Le « bloc idéologique » permet à la classe dirigeante à la fois de répandre son idéologie mais aussi de contrôler les couches de la population. En cas de destruction du bloc idéologique, ce double-contrôle de désagrège complètement.

Le but pour la classe dirigeante est d’élargir sa base sociale et d’y intégrer au maximum les 3 groupes dans l’hégémonie (Classe dirigeante, classes auxiliaires qui aident la classe dirigeante et classe subalterne qui est dominée).

 

 

 

Le rôle des intellectuels dans le bloc historique     

 

Pour comprendre le bloc historique, il faut comprendre le lien entre structure et superstructure et au sein de celle-ci, le lien organique entre société civile et société politique. Ce lien organique entre société civile et société politique, ce sont les intellectuels qui le font.
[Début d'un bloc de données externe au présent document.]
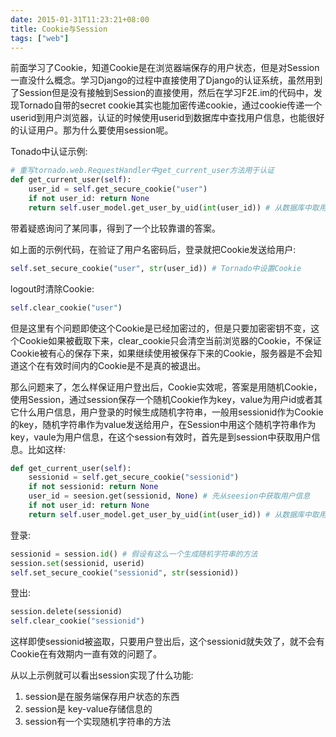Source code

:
 ```yaml
---
date: 2015-01-31T11:23:21+08:00
title: Cookie与Session
tags: ["web"]
---
```


前面学习了Cookie，知道Cookie是在浏览器端保存的用户状态，但是对Session一直没什么概念。学习Django的过程中直接使用了Django的认证系统，虽然用到了Session但是没有接触到Session的直接使用，然后在学习F2E.im的代码中，发现Tornado自带的secret cookie其实也能加密传递cookie，通过cookie传递一个userid到用户浏览器，认证的时候使用userid到数据库中查找用户信息，也能很好的认证用户。那为什么要使用session呢。

Tonado中认证示例:

```python
# 重写tornado.web.RequestHandler中get_current_user方法用于认证
def get_current_user(self):
    user_id = self.get_secure_cookie("user")
    if not user_id: return None
    return self.user_model.get_user_by_uid(int(user_id)) # 从数据库中取用户信息
```
<!--more-->

带着疑惑询问了某同事，得到了一个比较靠谱的答案。

如上面的示例代码，在验证了用户名密码后，登录就把Cookie发送给用户:

```python
self.set_secure_cookie("user", str(user_id)) # Tornado中设置Cookie
```

logout时清除Cookie:

```python
self.clear_cookie("user")
```

但是这里有个问题即使这个Cookie是已经加密过的，但是只要加密密钥不变，这个Cookie如果被截取下来，clear_cookie只会清空当前浏览器的Cookie，不保证Cookie被有心的保存下来，如果继续使用被保存下来的Cookie，服务器是不会知道这个在有效时间内的Cookie是不是真的被退出。

那么问题来了，怎么样保证用户登出后，Cookie实效呢，答案是用随机Cookie，使用Session，通过session保存一个随机Cookie作为key，value为用户id或者其它什么用户信息，用户登录的时候生成随机字符串，一般用sessionid作为Cookie的key，随机字符串作为value发送给用户，在Session中用这个随机字符串作为key，vaule为用户信息，在这个session有效时，首先是到session中获取用户信息。比如这样:

```python
def get_current_user(self):
    sessionid = self.get_secure_cookie("sessionid")
    if not sessionid: return None
    user_id = seesion.get(sessionid, None) # 先从seesion中获取用户信息
    if not user_id: return None
    return self.user_model.get_user_by_uid(int(user_id)) # 从数据库中取用户信息
```

登录:

```python
sessionid = session.id() # 假设有这么一个生成随机字符串的方法
session.set(sessionid, userid)
self.set_secure_cookie("sessionid", str(sessionid))
```

登出:

```python
session.delete(sessionid)
self.clear_cookie("sessionid")
```

这样即使sessionid被盗取，只要用户登出后，这个sessionid就失效了，就不会有Cookie在有效期内一直有效的问题了。

从以上示例就可以看出session实现了什么功能:

1. session是在服务端保存用户状态的东西
2. session是 key-value存储信息的
3. session有一个实现随机字符串的方法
L’intellectuel (organique ou traditionnel) est toujours le représentant d’une classe qu’il défend. Il n’y a pas d’uniformité des intellectuels. Chacun défend une classe. Un patron de droite sera souvent un intellectuel organique défendant les intérêts de la classe dominante. Plus on descend dans les couches subalternes, moins les intellectuels ont d’intérêts économiques et plus ils ont d’intérêt purement intellectuel à les défendre.

Ce sont les intellectuels organiques (ceux qui proviennent du principe de réalité) qui en viennent à dominer avec le développement du capitalisme au lieu des intellectuels traditionnels. Surtout, l’idée même d’intellectuel traditionnel décline car désormais, les classes sont tellement développées qu’il est difficile pour un intellectuel d’être traditionnel sans être organique et défendre sa classe, il devra prendre position.

Il arrive que des intellectuels n’appartient pas au bloc historique : ce sont des intellectuels traditionnels appartenant à des anciens blocs historiques. Ils restent alors avec leurs idées de philosophie idéale et une partie de la société civile restée dans un ancien bloc historique (Ex : Benedetto Croce)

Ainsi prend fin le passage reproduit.